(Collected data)

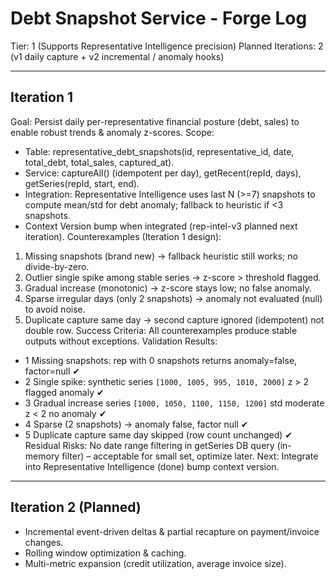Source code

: # Debt Snapshot Service - Forge Log
Tier: 1 (Supports Representative Intelligence precision)
Planned Iterations: 2 (v1 daily capture + v2 incremental / anomaly hooks)

---
## Iteration 1
Goal: Persist daily per-representative financial posture (debt, sales) to enable robust trends & anomaly z-scores.
Scope:
- Table: representative_debt_snapshots(id, representative_id, date, total_debt, total_sales, captured_at).
- Service: captureAll() (idempotent per day), getRecent(repId, days), getSeries(repId, start, end).
- Integration: Representative Intelligence uses last N (>=7) snapshots to compute mean/std for debt anomaly; fallback to heuristic if <3 snapshots.
- Context Version bump when integrated (rep-intel-v3 planned next iteration).
Counterexamples (Iteration 1 design):
1. Missing snapshots (brand new) -> fallback heuristic still works; no divide-by-zero.
2. Outlier single spike among stable series -> z-score > threshold flagged.
3. Gradual increase (monotonic) -> z-score stays low; no false anomaly.
4. Sparse irregular days (only 2 snapshots) -> anomaly not evaluated (null) to avoid noise.
5. Duplicate capture same day -> second capture ignored (idempotent) not double row.
Success Criteria: All counterexamples produce stable outputs without exceptions.
Validation Results:
- 1 Missing snapshots: rep with 0 snapshots returns anomaly=false, factor=null ✔
- 2 Single spike: synthetic series `[1000, 1005, 995, 1010, 2000]` z > 2 flagged anomaly ✔
- 3 Gradual increase series `[1000, 1050, 1100, 1150, 1200]` std moderate z < 2 no anomaly ✔
- 4 Sparse (2 snapshots) -> anomaly false, factor null ✔
- 5 Duplicate capture same day skipped (row count unchanged) ✔
Residual Risks: No date range filtering in getSeries DB query (in-memory filter) – acceptable for small set, optimize later.
Next: Integrate into Representative Intelligence (done) bump context version.
---
## Iteration 2 (Planned)
- Incremental event-driven deltas & partial recapture on payment/invoice changes.
- Rolling window optimization & caching.
- Multi-metric expansion (credit utilization, average invoice size).
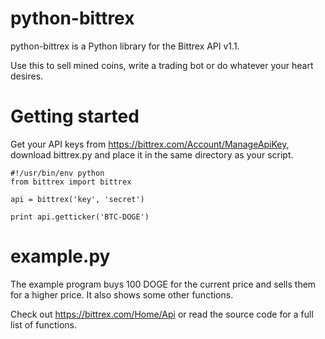 python-bittrex
=

python-bittrex is a Python library for the Bittrex API v1.1.

Use this to sell mined coins, write a trading bot or do whatever your heart desires.


Getting started
=

Get your API keys from https://bittrex.com/Account/ManageApiKey, download bittrex.py and place it in the same directory as your script.

    #!/usr/bin/env python
    from bittrex import bittrex
    
    api = bittrex('key', 'secret')
    
    print api.getticker('BTC-DOGE')


example.py
=

The example program buys 100 DOGE for the current price and sells them for a higher price. It also shows some other functions.  

Check out https://bittrex.com/Home/Api or read the source code for a full list of functions.
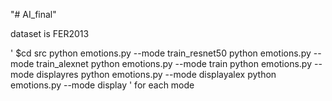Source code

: "# AI_final" 

dataset is FER2013

'
$cd src
python emotions.py --mode train_resnet50
python emotions.py --mode train_alexnet
python emotions.py --mode train
python emotions.py --mode displayres
python emotions.py --mode displayalex
python emotions.py --mode display
'
for each mode
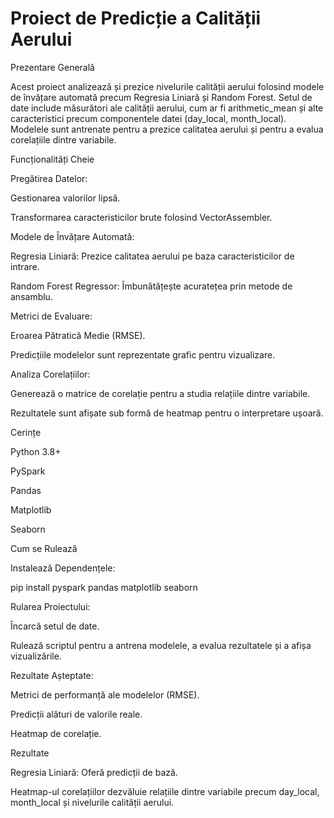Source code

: # Proiect de Predicție a Calității Aerului

Prezentare Generală

Acest proiect analizează și prezice nivelurile calității aerului folosind modele de învățare automată precum Regresia Liniară și Random Forest. Setul de date include măsurători ale calității aerului, cum ar fi arithmetic_mean și alte caracteristici precum componentele datei (day_local, month_local). Modelele sunt antrenate pentru a prezice calitatea aerului și pentru a evalua corelațiile dintre variabile.

Funcționalități Cheie

Pregătirea Datelor:

Gestionarea valorilor lipsă.

Transformarea caracteristicilor brute folosind VectorAssembler.

Modele de Învățare Automată:

Regresia Liniară: Prezice calitatea aerului pe baza caracteristicilor de intrare.

Random Forest Regressor: Îmbunătățește acuratețea prin metode de ansamblu.

Metrici de Evaluare:

Eroarea Pătratică Medie (RMSE).

Predicțiile modelelor sunt reprezentate grafic pentru vizualizare.

Analiza Corelațiilor:

Generează o matrice de corelație pentru a studia relațiile dintre variabile.

Rezultatele sunt afișate sub formă de heatmap pentru o interpretare ușoară.

Cerințe

Python 3.8+

PySpark

Pandas

Matplotlib

Seaborn

Cum se Rulează

Instalează Dependențele:

pip install pyspark pandas matplotlib seaborn

Rularea Proiectului:

Încarcă setul de date.

Rulează scriptul pentru a antrena modelele, a evalua rezultatele și a afișa vizualizările.

Rezultate Așteptate:

Metrici de performanță ale modelelor (RMSE).

Predicții alături de valorile reale.

Heatmap de corelație.

Rezultate

Regresia Liniară: Oferă predicții de bază.

Heatmap-ul corelațiilor dezvăluie relațiile dintre variabile precum day_local, month_local și nivelurile calității aerului.
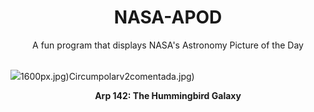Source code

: <div align="center">
  <h1>
    NASA-APOD
  </h1>
</div>
  
<div align="center">
  A fun program that displays NASA's Astronomy Picture of the Day
</div>

<br>

![](https://apod.nasa.gov/apod/image/2309/Arp142_HubbleChakrabarti_2627.jpg)1600px.jpg)Circumpolarv2comentada.jpg)

<p align = "center">
  <b>Arp 142: The Hummingbird Galaxy</b>
</p>
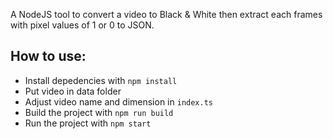 A NodeJS tool to convert a video to Black & White then extract each frames with pixel values of 1 or 0 to JSON.


## How to use:
- Install depedencies with `npm install`
- Put video in data folder
- Adjust video name and dimension in `index.ts`
- Build the project with `npm run build`
- Run the project with `npm start`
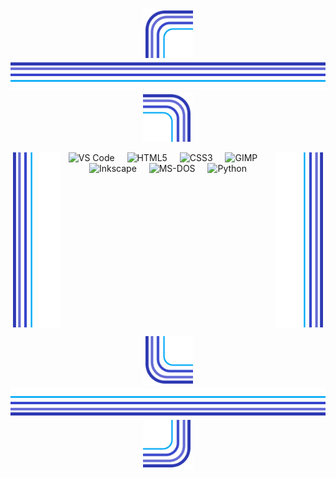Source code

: <div align="center">

  <!-- TOP: keine Zwischenräume -->
  <img src=".github/assets/corner-top-left.svg" width="80" height="80" alt=""><img
  src=".github/assets/edge-top.svg"           width="520" height="48" alt=""><img
  src=".github/assets/corner-top-right.svg"   width="80"  height="80" alt="">

  <!-- MIDDLE: Seiten floaten, Inhalt dazwischen -->
  <img src=".github/assets/edge-left.svg"  align="left"  width="80" height="280" alt=""><img
  src=".github/assets/edge-right.svg" align="right" width="80" height="280" alt="">

  <div align="center">
    <!-- dein Inhalt -->
    <img src="https://cdn.jsdelivr.net/gh/devicons/devicon/icons/vscode/vscode-original.svg" height="40" alt="VS Code">
    <img width="12">
    <img src="https://cdn.jsdelivr.net/gh/devicons/devicon/icons/html5/html5-original.svg" height="40" alt="HTML5">
    <img width="12">
    <img src="https://cdn.jsdelivr.net/gh/devicons/devicon/icons/css3/css3-original.svg" height="40" alt="CSS3">
    <img width="12">
    <img src="https://cdn.jsdelivr.net/gh/devicons/devicon/icons/gimp/gimp-original.svg" height="40" alt="GIMP">
    <img width="12">
    <img src="https://cdn.jsdelivr.net/gh/devicons/devicon/icons/inkscape/inkscape-original.svg" height="40" alt="Inkscape">
    <img width="12">
    <img src="https://cdn.jsdelivr.net/gh/devicons/devicon/icons/msdos/msdos-original.svg" height="40" alt="MS-DOS">
    <img width="12">
    <img src="https://cdn.jsdelivr.net/gh/devicons/devicon/icons/python/python-original.svg" height="40" alt="Python">
  </div>

  <!-- Floats beenden -->
  <br clear="both">

  <!-- BOTTOM: keine Zwischenräume -->
  <img src=".github/assets/corner-bottom-left.svg" width="80" height="80" alt=""><img
  src=".github/assets/edge-bottom.svg"          width="520" height="48" alt=""><img
  src=".github/assets/corner-bottom-right.svg"  width="80"  height="80" alt="">

</div>
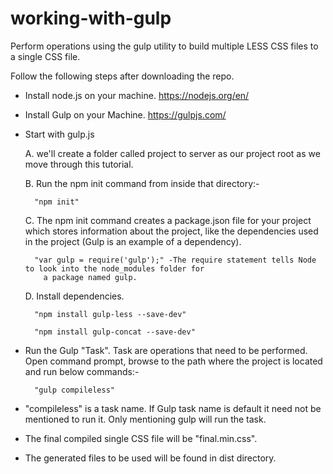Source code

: # working-with-gulp
Perform operations using the gulp utility to build multiple LESS CSS files to a single CSS file.

Follow the following steps after downloading the repo.

- Install node.js on your machine. https://nodejs.org/en/

- Install Gulp on your Machine. https://gulpjs.com/

- Start with gulp.js

	A. we'll create a folder called project to server as our project root as we move through this tutorial.

	B. Run the npm init command from inside that directory:-

		"npm init"

	C. The npm init command creates a package.json file for your project which stores information about the project, 
	like the dependencies used in the project (Gulp is an example of a dependency).

		"var gulp = require('gulp');" -The require statement tells Node to look into the node_modules folder for 
		  a package named gulp.

	D. Install dependencies.

		"npm install gulp-less --save-dev"

		"npm install gulp-concat --save-dev"

- Run the Gulp "Task". Task are operations that need to be performed.
Open command prompt, browse to the path where the project is located and run below commands:-

		"gulp compileless"
		
- "compileless" is a task name. If Gulp task name is default it need not be mentioned to run it. Only mentioning gulp will run the task.

- The final compiled single CSS file will be "final.min.css".

- The generated files to be used will be found in dist directory.
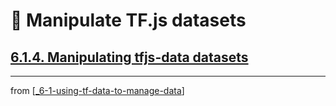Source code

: # 🧮 Manipulate TF.js datasets

## [**6.1.4.** Manipulating tfjs-data datasets](https://livebook.manning.com/book/deep-learning-with-javascript/chapter-6/60)

---
from [[_6-1-using-tf-data-to-manage-data]]

[//begin]: # "Autogenerated link references for markdown compatibility"
[_6-1-using-tf-data-to-manage-data]: _6-1-using-tf-data-to-manage-data.md "🧮 Manage with TF.data"
[//end]: # "Autogenerated link references"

> [REQUIREMENT] The word to find is "dintre". Copy every line of the records that holds it.

> [OUTPUT FOR THIS TASK]
Acest proiect analizează și prezice nivelurile calității aerului folosind modele de învățare automată precum Regresia Liniară și Random Forest. Setul de date include măsurători ale calității aerului, cum ar fi arithmetic_mean și alte caracteristici precum componentele datei (day_local, month_local). Modelele sunt antrenate pentru a prezice calitatea aerului și pentru a evalua corelațiile dintre variabile.
Generează o matrice de corelație pentru a studia relațiile dintre variabile.
Heatmap-ul corelațiilor dezvăluie relațiile dintre variabile precum day_local, month_local și nivelurile calității aerului.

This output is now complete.